Start of Block
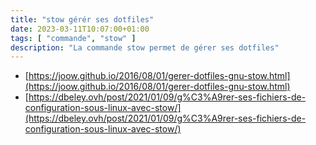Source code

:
 ```yaml
---
title: "stow gérér ses dotfiles"
date: 2023-03-11T10:07:00+01:00
tags: [ "commande", "stow" ]
description: "La commande stow permet de gérer ses dotfiles"
---
```


- [https://joow.github.io/2016/08/01/gerer-dotfiles-gnu-stow.html](https://joow.github.io/2016/08/01/gerer-dotfiles-gnu-stow.html)
- [https://dbeley.ovh/post/2021/01/09/g%C3%A9rer-ses-fichiers-de-configuration-sous-linux-avec-stow/](https://dbeley.ovh/post/2021/01/09/g%C3%A9rer-ses-fichiers-de-configuration-sous-linux-avec-stow/)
End of Block
| TASK DESCRIPTION |
Lines containing the word "stow" must all be returned from the material above.

| REPLY |
title: "stow gérér ses dotfiles"
tags: [ "commande", "stow" ]
description: "La commande stow permet de gérer ses dotfiles"
- [https://joow.github.io/2016/08/01/gerer-dotfiles-gnu-stow.html](https://joow.github.io/2016/08/01/gerer-dotfiles-gnu-stow.html)
- [https://dbeley.ovh/post/2021/01/09/g%C3%A9rer-ses-fichiers-de-configuration-sous-linux-avec-stow/](https://dbeley.ovh/post/2021/01/09/g%C3%A9rer-ses-fichiers-de-configuration-sous-linux-avec-stow/)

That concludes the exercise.